(Dataset entries)
──────────────────────────────
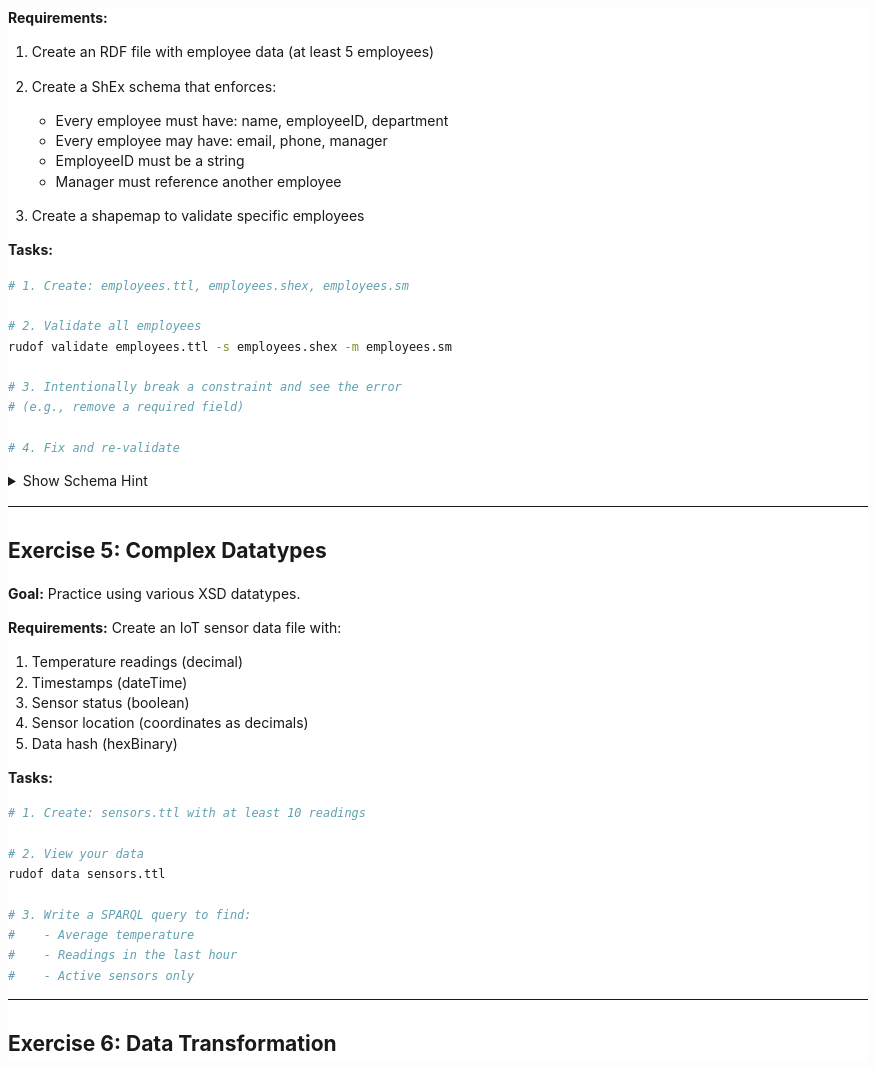 **Requirements:**
1. Create an RDF file with employee data (at least 5 employees)
2. Create a ShEx schema that enforces:
   - Every employee must have: name, employeeID, department
   - Every employee may have: email, phone, manager
   - EmployeeID must be a string
   - Manager must reference another employee

3. Create a shapemap to validate specific employees

**Tasks:**
```bash
# 1. Create: employees.ttl, employees.shex, employees.sm

# 2. Validate all employees
rudof validate employees.ttl -s employees.shex -m employees.sm

# 3. Intentionally break a constraint and see the error
# (e.g., remove a required field)

# 4. Fix and re-validate
```

<details><summary>Show Schema Hint</summary></details>

---

## Exercise 5: Complex Datatypes

**Goal:** Practice using various XSD datatypes.

**Requirements:**
Create an IoT sensor data file with:
1. Temperature readings (decimal)
2. Timestamps (dateTime)
3. Sensor status (boolean)
4. Sensor location (coordinates as decimals)
5. Data hash (hexBinary)

**Tasks:**
```bash
# 1. Create: sensors.ttl with at least 10 readings

# 2. View your data
rudof data sensors.ttl

# 3. Write a SPARQL query to find:
#    - Average temperature
#    - Readings in the last hour
#    - Active sensors only
```

---

## Exercise 6: Data Transformation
──────────────────────────────
• _INSTRUCTIONS FOR THE TASK_: Each record above should be returned unchanged, except that the pictures are dropped.

• _TASK SOLUTION_:
 **Requirements:**
1. Create an RDF file with employee data (at least 5 employees)
2. Create a ShEx schema that enforces:
   - Every employee must have: name, employeeID, department
   - Every employee may have: email, phone, manager
   - EmployeeID must be a string
   - Manager must reference another employee

3. Create a shapemap to validate specific employees

**Tasks:**
```bash
# 1. Create: employees.ttl, employees.shex, employees.sm

# 2. Validate all employees
rudof validate employees.ttl -s employees.shex -m employees.sm

# 3. Intentionally break a constraint and see the error
# (e.g., remove a required field)

# 4. Fix and re-validate
```

<details><summary>Show Schema Hint</summary></details>

---

## Exercise 5: Complex Datatypes

**Goal:** Practice using various XSD datatypes.

**Requirements:**
Create an IoT sensor data file with:
1. Temperature readings (decimal)
2. Timestamps (dateTime)
3. Sensor status (boolean)
4. Sensor location (coordinates as decimals)
5. Data hash (hexBinary)

**Tasks:**
```bash
# 1. Create: sensors.ttl with at least 10 readings

# 2. View your data
rudof data sensors.ttl

# 3. Write a SPARQL query to find:
#    - Average temperature
#    - Readings in the last hour
#    - Active sensors only
```

---

## Exercise 6: Data Transformation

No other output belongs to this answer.